Autre fait étonnant : parmi les articles les plus insolites figurent des perles comme « Cosmic Latte », la couleur moyenne supposée de l’univers, ou encore « Death from laughter », un recensement historique des cas de décès par fou rire. C’est là que réside une part du charme de Wikipédia : on peut y passer d’un article sur la guerre de Cent Ans à un sujet sur le dernier mème à la mode.
Et puis, il y a les couacs : en 2007, Wikipédia a annoncé par erreur la mort de l’acteur Sinbad. Sa propre fille a dû l’appeler pour vérifier qu’il était bien en vie ! Ces moments rappellent que derrière la façade sérieuse se cache une plateforme humaine, donc faillible.
Pourquoi ces encyclopédies comptent encore plus aujourd’hui
À l’heure des fake news et des bulles de filtres, les encyclopédies collaboratives ont un rôle vital. Elles ne sont pas parfaites, certes, mais elles incarnent une forme de transparence. Chaque article peut être corrigé, chaque modification est traçable, chaque source peut être vérifiée. C’est une école de l’esprit critique : apprendre à ne pas prendre une page pour parole d’évangile, mais à plonger dans les références.

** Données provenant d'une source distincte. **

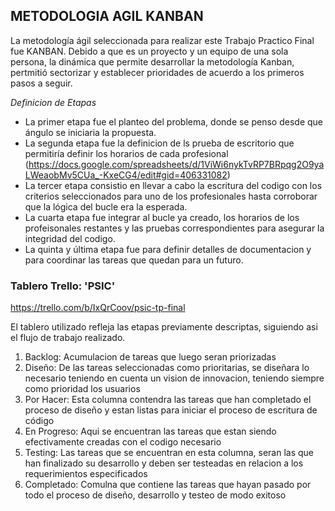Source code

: ## METODOLOGIA AGIL KANBAN

La metodología ágil seleccionada para realizar este Trabajo Practico Final fue KANBAN. Debido a que es un proyecto y un equipo de una sola persona, la dinámica que permite desarrollar la metodología Kanban, pertmitió sectorizar y establecer prioridades de acuerdo a los primeros pasos a seguir. 

*Definicion de Etapas*
- La primer etapa fue el planteo del problema, donde se penso desde que ángulo se iniciaria la propuesta.
- La segunda etapa fue la definicion de ls prueba de escritorio que permitiría definir los horarios de cada profesional (https://docs.google.com/spreadsheets/d/1ViWi6nykTvRP7BRpqg2O9yaLWeaobMv5CUa_-KxeCG4/edit#gid=406331082)
- La tercer etapa consistio en llevar a cabo la escritura del codigo con los criterios seleccionados para uno de los profesionales hasta corroborar que la lógica del bucle era la esperada.
- La cuarta etapa fue integrar al bucle ya creado, los horarios de los profeisonales restantes y las pruebas correspondientes para asegurar la integridad del codigo.
- La quinta y última etapa fue para definir detalles de documentacion y para coordinar las tareas que quedan para un futuro.


### Tablero Trello: 'PSIC' 

https://trello.com/b/IxQrCoov/psic-tp-final

El tablero utilizado refleja las etapas previamente descriptas, siguiendo asi el flujo de trabajo realizado. 

1. Backlog: Acumulacion de tareas que luego seran priorizadas
2. Diseño: De las tareas seleccionadas como prioritarias, se diseñara lo necesario teniendo en cuenta un vision de innovacion, teniendo siempre como prioridad los usuarios 
3. Por Hacer: Esta columna contendra las tareas que han completado el proceso de diseño y estan listas para iniciar el proceso de escritura de código
4. En Progreso: Aqui se encuentran las tareas que estan siendo efectivamente creadas con el codigo necesario 
5. Testing: Las tareas que se encuentran en esta columna, seran las que han finalizado su desarrollo y deben ser testeadas en relacion a los requerimientos especificados 
6. Completado: Comulna que contiene las tareas que hayan pasado por todo el proceso de diseño, desarrollo y testeo de modo exitoso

Leur force réside aussi dans leur diversité. Là où une encyclopédie traditionnelle est figée, un projet collaboratif vit, évolue, se met à jour presque en temps réel. Pendant la pandémie de COVID-19, par exemple, les contributions sur Wikipédia ont bondi de plus de 20 %, preuve que les internautes se mobilisent dans les moments de crise.

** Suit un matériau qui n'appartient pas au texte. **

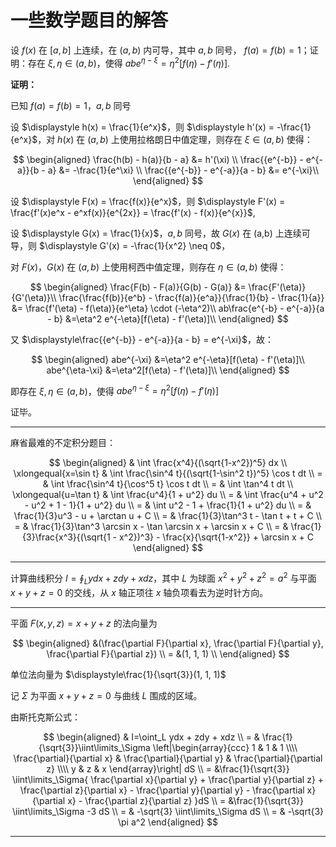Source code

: # 一些数学题目的解答

[annotation]: <id> (697ed484-febe-4659-96cc-3f7ffc0755cc)
[annotation]: <status> (public)
[annotation]: <create_time> (2020-11-27 16:39:36)
[annotation]: <category> (数学理论)
[annotation]: <tags> (微积分)
[annotation]: <comments> (true)
[annotation]: <url> (http://blog.ccyg.studio/article/697ed484-febe-4659-96cc-3f7ffc0755cc)

设 $f(x)$ 在 $[a, b]$ 上连续，在 $(a, b)$ 内可导，其中 $a, b$ 同号， $f(a) = f(b) = 1$；证明：存在 $\xi, \eta \in (a, b)$，使得 $abe^{\eta-\xi} =\eta^2[f(\eta) - f'(\eta)]$.

**证明：**

已知 $f(a) = f(b) = 1$，$a,b$ 同号

设 $\displaystyle h(x) = \frac{1}{e^x}$，则 $\displaystyle h'(x) = -\frac{1}{e^x}$，对 $h(x)$ 在 $(a,b)$ 上使用拉格朗日中值定理，则存在 $\xi \in (a, b)$ 使得：

$$
\begin{aligned}
\frac{h(b) - h(a)}{b - a} &= h'(\xi) \\
\frac{{e^{-b}} - e^{-a}}{b - a} &= -\frac{1}{e^\xi} \\
\frac{{e^{-b}} - e^{-a}}{a - b} &= e^{-\xi}\\
\end{aligned}
$$

设 $\displaystyle F(x) = \frac{f(x)}{e^x}$，则 $\displaystyle F'(x) = \frac{f'(x)e^x - e^xf(x)}{e^{2x}} = \frac{f'(x) - f(x)}{e^{x}}$,

设 $\displaystyle G(x) = \frac{1}{x}$，$a,b$ 同号，故 $G(x)$ 在 (a,b) 上连续可导，则 $\displaystyle G'(x) = -\frac{1}{x^2} \neq 0$，

对 $F(x)$，$G(x)$ 在 $(a, b)$ 上使用柯西中值定理，则存在 $\eta \in (a, b)$ 使得：

$$
\begin{aligned}
\frac{F(b) - F(a)}{G(b) - G(a)} &= \frac{F'(\eta)}{G'(\eta)}\\
\frac{\frac{f(b)}{e^b} - \frac{f(a)}{e^a}}{\frac{1}{b} - \frac{1}{a}} &= \frac{f'(\eta) - f(\eta)}{e^\eta} \cdot (-\eta^2)\\
ab\frac{e^{-b} - e^{-a}}{a - b} &=\eta^2 e^{-\eta}[f(\eta) - f'(\eta)]\\
\end{aligned}
$$

又 $\displaystyle\frac{{e^{-b}} - e^{-a}}{a - b} = e^{-\xi}$，故：

$$
\begin{aligned}
abe^{-\xi} &=\eta^2 e^{-\eta}[f(\eta) - f'(\eta)]\\
abe^{\eta-\xi} &=\eta^2[f(\eta) - f'(\eta)]\\
\end{aligned}
$$

即存在 $\xi, \eta \in (a, b)$，使得 $abe^{\eta-\xi} =\eta^2[f(\eta) - f'(\eta)]$

证毕。

---

麻省最难的不定积分题目：

$$
\begin{aligned}
& \int \frac{x^4}{(\sqrt{1-x^2})^5} dx \\
\xlongequal{x=\sin t} & \int \frac{\sin^4 t}{(\sqrt{1-\sin^2 t})^5} \cos t dt \\
= & \int \frac{\sin^4 t}{\cos^5 t} \cos t dt \\
= & \int \tan^4 t dt \\
\xlongequal{u=\tan t} & \int \frac{u^4}{1 + u^2} du \\
= & \int \frac{u^4 + u^2 - u^2 + 1 - 1}{1 + u^2} du \\
= & \int u^2 - 1 + \frac{1}{1 + u^2} du \\
= & \frac{1}{3}u^3 - u + \arctan u + C \\
= & \frac{1}{3}\tan^3 t - \tan t + t + C \\
= & \frac{1}{3}\tan^3 \arcsin x - \tan \arcsin x + \arcsin x + C \\
= & \frac{1}{3}\frac{x^3}{(\sqrt{1 - x^2})^3} - \frac{x}{\sqrt{1-x^2}} + \arcsin x + C
\end{aligned}
$$

---

计算曲线积分 $\displaystyle I=\oint_L ydx + zdy + xdz$，其中 $L$ 为球面 $x^2 + y^2 + z^2 = a^2$ 与平面 $x + y + z = 0$ 的交线，从 $x$ 轴正项往 $x$ 轴负项看去为逆时针方向。

---

平面 $F(x, y, z) = x + y + z$ 的法向量为 

$$
\begin{aligned}
&(\frac{\partial F}{\partial x}, \frac{\partial F}{\partial y}, \frac{\partial F}{\partial z}) \\
= &(1, 1, 1) \\
\end{aligned}
$$

单位法向量为 $\displaystyle\frac{1}{\sqrt{3}}(1, 1, 1)$

记 $\Sigma$ 为平面 $x + y + z = 0$ 与曲线 $L$ 围成的区域。

由斯托克斯公式：

$$
\begin{aligned}
& I=\oint_L ydx + zdy + xdz \\
= & \frac{1}{\sqrt{3}}\iint\limits_\Sigma \left|\begin{array}{ccc}
1 & 1 & 1 \\\\
\frac{\partial}{\partial x} & \frac{\partial}{\partial y} & \frac{\partial}{\partial z} \\\\
y & z & x
\end{array}\right| dS \\
= &\frac{1}{\sqrt{3}} \iint\limits_\Sigma{
    \frac{\partial x}{\partial y} +
    \frac{\partial y}{\partial z} + 
    \frac{\partial z}{\partial x} -
    \frac{\partial y}{\partial y} -
    \frac{\partial x}{\partial x} -
    \frac{\partial z}{\partial z}
}dS \\
= &\frac{1}{\sqrt{3}} \iint\limits_\Sigma -3 dS \\
= & -\sqrt{3} \iint\limits_\Sigma dS \\
= & -\sqrt{3} \pi a^2
\end{aligned}
$$

----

Enfin, elles rappellent une vérité fondamentale : le savoir n’appartient pas à une élite, mais à tous. La possibilité pour chacun d’apporter sa pierre à l’édifice, qu’il s’agisse d’un article pointu ou d’une correction grammaticale, est un symbole fort d’égalité et de partage.
Comment plonger dans l’aventure
Vous hésitez à contribuer ? Rien de plus simple. Créez un compte sur Wikipédia, explorez un sujet que vous maîtrisez, ajoutez une référence, corrigez une coquille. Loin d’être une chasse gardée, la plateforme est un terrain d’apprentissage collectif. Vous voulez aller plus loin ? Essayez un projet spécialisé comme PlanetMath ou Artefacts, et vous découvrirez la joie d’écrire aux côtés de passionnés.

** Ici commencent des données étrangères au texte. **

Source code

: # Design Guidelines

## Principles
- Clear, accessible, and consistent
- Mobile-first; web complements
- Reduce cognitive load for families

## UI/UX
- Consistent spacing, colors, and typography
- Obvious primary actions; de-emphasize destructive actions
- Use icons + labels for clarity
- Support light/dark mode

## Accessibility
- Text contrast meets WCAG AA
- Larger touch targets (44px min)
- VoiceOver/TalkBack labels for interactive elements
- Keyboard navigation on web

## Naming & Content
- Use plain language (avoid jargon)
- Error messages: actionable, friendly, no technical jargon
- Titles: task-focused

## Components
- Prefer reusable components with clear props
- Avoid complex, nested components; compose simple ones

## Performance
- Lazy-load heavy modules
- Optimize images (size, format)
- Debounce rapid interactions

Contribuer, c’est aussi un exercice d’humilité. Vous écrivez, vous êtes corrigé, parfois contesté. Mais c’est dans ce dialogue permanent que réside la beauté du système.
Conclusion : une œuvre collective, vivante et imparfaite
Les encyclopédies collaboratives en ligne sont à la fois des trésors et des laboratoires. Elles contiennent des millions d’articles, des statistiques vertigineuses (plus de 13 millions d’éditions par mois dans le monde !), et une diversité de sujets qu’aucune encyclopédie traditionnelle n’aurait jamais pu contenir.
Bien sûr, elles ne sont pas parfaites. Elles peuvent être biaisées, incomplètes, voire erronées. Mais elles sont vivantes, elles respirent, elles se corrigent sans cesse. Elles incarnent cette idée folle et belle que le savoir, quand il est partagé, grandit.
Alors, la prochaine fois que vous cherchez une définition, une anecdote ou un chiffre, souvenez-vous : derrière chaque ligne de Wikipédia ou d’une encyclopédie collaborative, il y a peut-être un professeur, un étudiant, un passionné… ou même vous, qui un jour déciderez de laisser votre trace dans ce grand livre collectif.